Tcl
Tcl
Add an Attachment from a BinData Object
See more Email Object Examples
Demonstrates the Chilkat Email.AddAttachmentBd method, which adds an attachment using the contents of a BinData object. The first argument is the attachment filename, the second is the BinData, and the third is the content type — if empty, it is inferred from the filename extension. This example loads a PDF into a BinData and attaches it.
Background:
BinData is Chilkat's container for raw binary data. Attaching from a BinData is the right approach when the file's bytes are already in memory — generated on the fly, downloaded, or read from a database — rather than sitting on disk (which would use AddFileAttachment). Chilkat Base64-encodes the bytes into the message automatically.Chilkat Tcl Downloads
load ./chilkat.dll
set success 0
# Demonstrates the AddAttachmentBd method, which adds an attachment using the contents of a
# BinData object. The first argument is the attachment filename, the second is the BinData
# object, and the third is the content type (inferred from the filename extension if empty).
set email [new_CkEmail]
CkEmail_put_Subject $email "Attach from BinData"

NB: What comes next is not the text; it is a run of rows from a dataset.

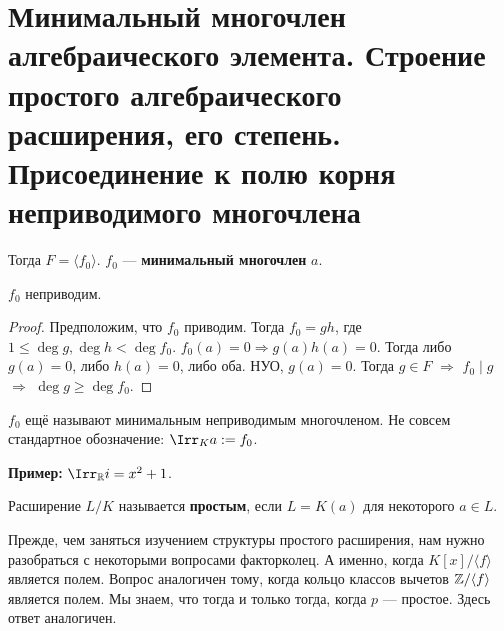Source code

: \section{Минимальный многочлен алгебраического элемента. Строение простого алгебраического расширения, его степень. Присоединение к полю корня неприводимого многочлена}
\begin{conj}
    Тогда $F = \langle f_0 \rangle$. $f_0$ --- \textbf{минимальный многочлен} 
    $a$.
\end{conj}

\begin{lemma}
    $f_0$ неприводим.
\end{lemma}
\begin{proof}
    Предположим, что $f_0$ приводим. Тогда $f_0 = gh$, где $1 \leqslant \deg g, \deg h < \deg f_0$. $f_0(a) = 0 \Rightarrow g(a) h(a) = 0$. Тогда либо $g(a) = 0$, либо $h(a) = 0$, либо оба. НУО, $g(a) = 0$. Тогда $g \in F$ $\Rightarrow$ $f_0 \mid g$ $\Rightarrow$ $\deg g \geqslant \deg f_0$.
\end{proof}

\notice $f_0$ ещё называют минимальным неприводимым многочленом. 
Не совсем стандартное обозначение: $\Irr_K a := f_0$. 

\textbf{Пример:} $\Irr_\R i = x^2 + 1$.

\begin{conj}
    Расширение $L / K$ называется \textbf{простым}, если $L = K(a)$ для некоторого $a \in L$.
\end{conj}

Прежде, чем заняться изучением структуры простого расширения, нам нужно разобраться с некоторыми вопросами факторколец. А именно, когда $K[x] / \langle f \rangle$ является полем. Вопрос аналогичен тому, когда кольцо классов вычетов $\mathbb{Z} / \langle f \rangle$ является полем. Мы знаем, что тогда и только тогда, когда $p$ --- простое. Здесь ответ аналогичен.

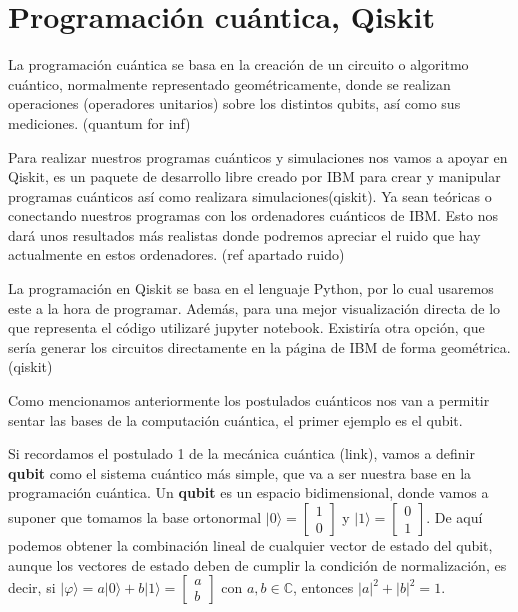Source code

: \newpage

\section{Programación cuántica, Qiskit}
 La programación cuántica se basa en la creación de un circuito o algoritmo cuántico, normalmente representado geométricamente, donde se realizan operaciones (operadores unitarios) sobre los distintos qubits, así como sus mediciones. (quantum for inf)\newline

 Para realizar nuestros programas cuánticos y simulaciones nos vamos a apoyar en Qiskit, es un paquete de desarrollo libre creado por IBM para crear y manipular programas cuánticos así como realizara simulaciones(qiskit). Ya sean teóricas o conectando nuestros programas con los ordenadores cuánticos de IBM. Esto nos dará unos resultados más realistas donde podremos apreciar el ruido que hay actualmente en estos ordenadores. (ref apartado ruido) \newline
 
 La programación en Qiskit se basa en el lenguaje Python, por lo cual usaremos este a la hora de programar. Además, para una mejor visualización directa de lo que representa el código utilizaré jupyter notebook. Existiría otra opción, que sería generar los circuitos directamente en la página de IBM de forma geométrica.(qiskit) \newline
 
 Como mencionamos anteriormente los postulados cuánticos nos van a permitir sentar las bases de la computación cuántica, el primer ejemplo es el qubit. \newline
 
 Si recordamos el postulado 1 de la mecánica cuántica (link), vamos a definir \textbf{qubit} como el sistema cuántico más simple, que va a ser nuestra base en la programación cuántica. Un \textbf{qubit} es un espacio bidimensional, donde vamos a suponer que tomamos la base ortonormal $|0 \rangle = \begin{bmatrix} 1\\0 \end{bmatrix}$ y $|1 \rangle = \begin{bmatrix} 0\\1 \end{bmatrix}$. De aquí podemos obtener la combinación lineal de cualquier vector de estado del qubit, aunque los vectores de estado deben de cumplir la condición de normalización, es decir, si $|\varphi \rangle = a |0\rangle + b |1\rangle = \begin{bmatrix} a\\b \end{bmatrix}$ con $a,b \in \mathbb{C}$, entonces $|a|^{2}+|b|^{2}=1$.\newline

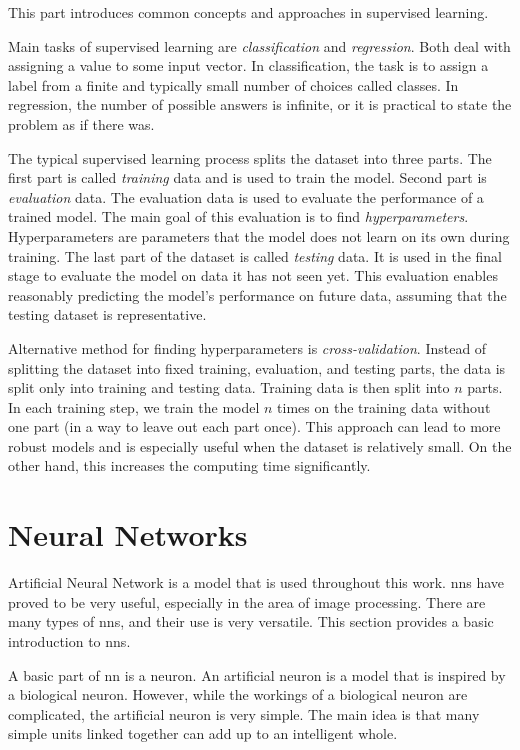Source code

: This part introduces common concepts and approaches in supervised learning.

Main tasks of supervised learning are \textit{classification} and \textit{regression}. Both deal with assigning a value to some input vector. In classification, the task is to assign a label from a finite and typically small number of choices called classes. In regression, the number of possible answers is infinite, or it is practical to state the problem as if there was.

The typical supervised learning process splits the dataset into three parts. The first part is called \textit{training} data and is used to train the model. Second part is \textit{evaluation} data. The evaluation data is used to evaluate the performance of a trained model. The main goal of this evaluation is to find \textit{hyperparameters}. Hyperparameters are parameters that the model does not learn on its own during training. The last part of the dataset is called \textit{testing} data. It is used in the final stage to evaluate the model on data it has not seen yet. This evaluation enables reasonably predicting the model's performance on future data, assuming that the testing dataset is representative.

Alternative method for finding hyperparameters is \textit{cross-validation}. Instead of splitting the dataset into fixed training, evaluation, and testing parts, the data is split only into training and testing data. Training data is then split into $n$ parts. In each training step, we train the model $n$ times on the training data without one part (in a way to leave out each part once). This approach can lead to more robust models and is especially useful when the dataset is relatively small. On the other hand, this increases the computing time significantly.

\section{Neural Networks}
Artificial Neural Network is a model that is used throughout this work. \Glspl{nn} have proved to be very useful, especially in the area of image processing. There are many types of \glspl{nn}, and their use is very versatile. This section provides a basic introduction to \glspl{nn}. 

A basic part of \gls{nn} is a neuron. An artificial neuron is a model that is inspired by a biological neuron. However, while the workings of a biological neuron are complicated, the artificial neuron is very simple. The main idea is that many simple units linked together can add up to an intelligent whole. 

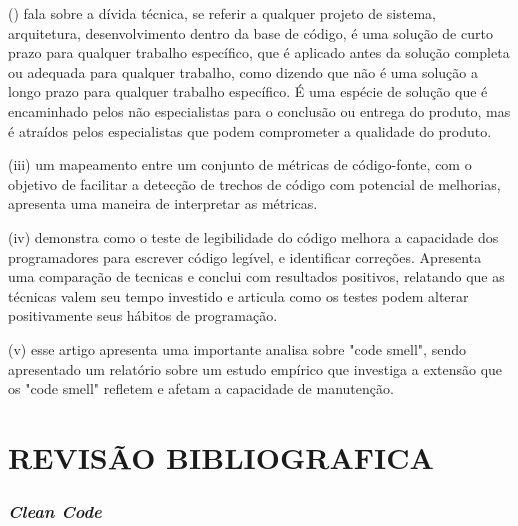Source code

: \documentclass[12pt]{article}
\begin{document}
 () \cite{TR_QC_TECHNICAL_DEBT} fala sobre a dívida técnica, se referir a qualquer projeto de sistema, arquitetura, desenvolvimento dentro da base de código, é uma solução de curto prazo para qualquer trabalho específico, que é aplicado antes da solução completa ou adequada para
qualquer trabalho, como dizendo que não é uma solução a longo prazo para qualquer trabalho específico. É uma espécie de solução que é encaminhado pelos não especialistas para o conclusão ou entrega do produto, mas é atraídos pelos especialistas que podem comprometer a qualidade do produto.

 (iii) \cite{TR_CLEAN_CODE_METRICA} um mapeamento entre um conjunto de métricas de código-fonte, com o objetivo de facilitar a detecção de trechos de código com potencial de melhorias, apresenta uma maneira de interpretar as métricas.

 (iv) \cite{CODE_READABILITY_TESTING_STUDY} demonstra
como o teste de legibilidade do código melhora a capacidade dos programadores
para escrever código legível, e identificar correções. Apresenta uma comparação de tecnicas e conclui com resultados positivos, relatando que as técnicas valem seu tempo investido e articula como os testes podem alterar positivamente seus hábitos de programação.
 
 (v) \cite{CODE_SMELLS_REFLECT_IMPORTANT_MAINTAINABILITY_ASPECTS} esse artigo apresenta uma importante analisa sobre "code smell", sendo apresentado um relatório sobre um estudo empírico que investiga a extensão que os "code smell" refletem e afetam a capacidade de manutenção.

\part{REVISÃO BIBLIOGRAFICA} \label{sec:revisaobibliografica}

\section{\textit{Clean Code}} \label{sec:cleancode}
\end{document}
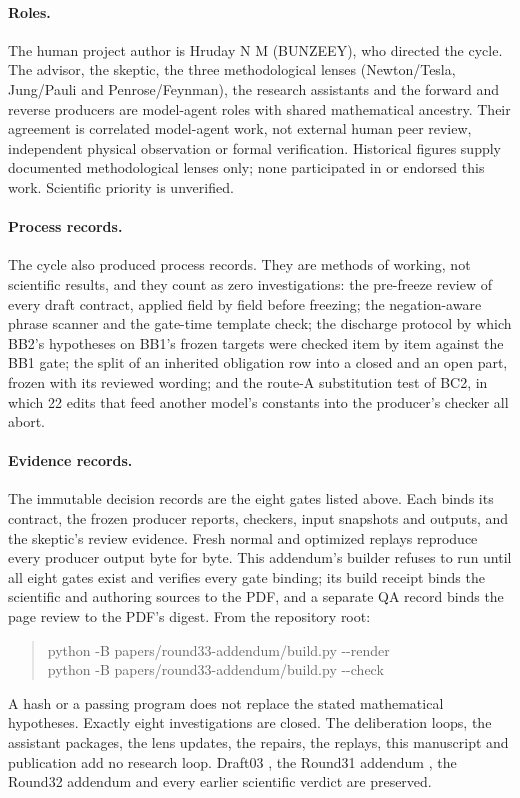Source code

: \paragraph{Roles.} The human project author is Hruday N M (BUNZEEY), who
directed the cycle. The advisor, the skeptic, the three methodological lenses
(Newton/Tesla, Jung/Pauli and Penrose/Feynman), the research assistants and
the forward and reverse producers are model-agent roles with shared
mathematical ancestry. Their agreement is correlated model-agent work, not
external human peer review, independent physical observation or formal
verification. Historical figures supply documented methodological lenses
only; none participated in or endorsed this work. Scientific priority is
unverified.

\paragraph{Process records.} The cycle also produced process records. They
are methods of working, not scientific results, and they count as zero
investigations: the pre-freeze review of every draft contract, applied field
by field before freezing; the negation-aware phrase scanner and the gate-time
template check; the discharge protocol by which BB2's hypotheses on BB1's
frozen targets were checked item by item against the BB1 gate; the split of
an inherited obligation row into a closed and an open part, frozen with its
reviewed wording; and the route-A substitution test of BC2, in which 22 edits
that feed another model's constants into the producer's checker all abort.

\paragraph{Evidence records.} The immutable decision records are the eight
gates listed above. Each binds its contract, the frozen producer reports,
checkers, input snapshots and outputs, and the skeptic's review evidence.
Fresh normal and optimized replays reproduce every producer output byte for
byte. This addendum's builder refuses to run until all eight gates exist and
verifies every gate binding; its build receipt binds the scientific and
authoring sources to the PDF, and a separate QA record binds the page review
to the PDF's digest. From the repository root:
\begin{quote}\small\ttfamily
python -B papers/round33-addendum/build.py -{}-render\\
python -B papers/round33-addendum/build.py -{}-check
\end{quote}
A hash or a passing program does not replace the stated mathematical
hypotheses. Exactly eight investigations are closed. The deliberation loops,
the assistant packages, the lens updates, the repairs, the replays, this
manuscript and publication add no research loop. Draft03 \cite{draft03}, the
Round31 addendum \cite{r31add}, the Round32 addendum \cite{r32add} and every
earlier scientific verdict are preserved.
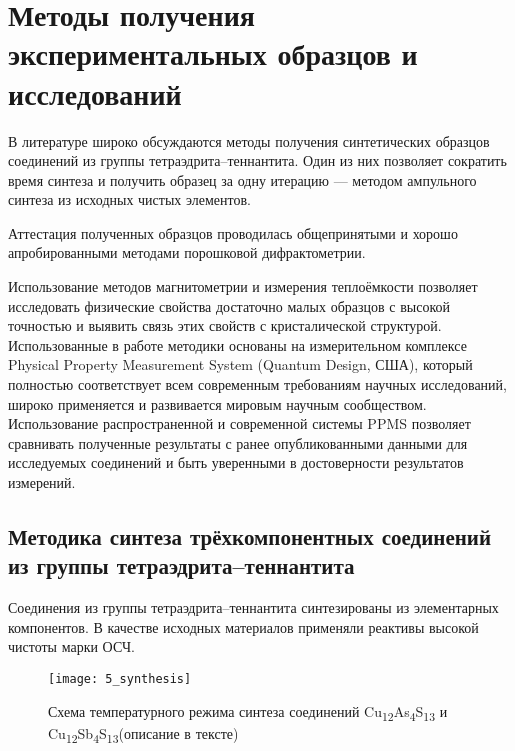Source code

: \chapter{Методы получения экспериментальных образцов и исследований} \label{chapt2}

В литературе широко обсуждаются методы получения синтетических образцов соединений из группы тетраэдрита--теннантита. Один из них позволяет сократить время синтеза и получить образец за одну итерацию --- методом ампульного синтеза из исходных чистых элементов.

Аттестация полученных образцов проводилась общепринятыми и хорошо апробированными методами порошковой дифрактометрии.

Использование методов магнитометрии и измерения теплоёмкости позволяет исследовать физические свойства достаточно малых образцов с  высокой точностью и выявить связь этих свойств с кристалической структурой.
Использованные в работе методики основаны на  измерительном комплексе Physical Property Measurement System (Quantum Design, США), который полностью соответствует всем современным требованиям научных исследований, широко применяется и развивается мировым научным сообществом.
Использование распространенной и современной системы PPMS позволяет сравнивать полученные результаты с ранее опубликованными данными для исследуемых соединений и быть уверенными в достоверности результатов измерений.

\section{Методика синтеза трёхкомпонентных соединений из группы тетраэдрита--теннантита} \label{sect2_1}

Соединения из группы тетраэдрита--теннантита синтезированы из элементарных компонентов.
В качестве исходных материалов применяли реактивы высокой чистоты марки ОСЧ.

\begin{figure}[pt!]
  \begin{minipage}[ht]{0.99\linewidth}\centering
    \texttt{[image: 5\_synthesis]}
  \end{minipage}
       \caption[Схема температурного режима синтеза соединений Cu\textsubscript{12}As\textsubscript{4}S\textsubscript{13} и Cu\textsubscript{12}Sb\textsubscript{4}S\textsubscript{13}]{Схема температурного режима синтеза соединений Cu\textsubscript{12}As\textsubscript{4}S\textsubscript{13} и Cu\textsubscript{12}Sb\textsubscript{4}S\textsubscript{13}(описание в тексте)}
    \label{img:figure3}
\end{figure}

CkEmail_put_Body $email "Please see the attached file."
# Load a file into a BinData object, then attach it.
set bd [new_CkBinData]
set success [CkBinData_LoadFile $bd "qa_data/attachments/report.pdf"]
if {$success == 0} then {
puts [CkBinData_lastErrorText $bd]
delete_CkEmail $email
delete_CkBinData $bd
exit
}
set success [CkEmail_AddAttachmentBd $email "report.pdf" $bd "application/pdf"]
if {$success == 0} then {
puts [CkEmail_lastErrorText $email]
delete_CkEmail $email
delete_CkBinData $bd
exit
}
puts "NumAttachments = [CkEmail_get_NumAttachments $email]"
# Note: The path "qa_data/attachments/report.pdf" is a relative local filesystem path,
# relative to the current working directory of the running application.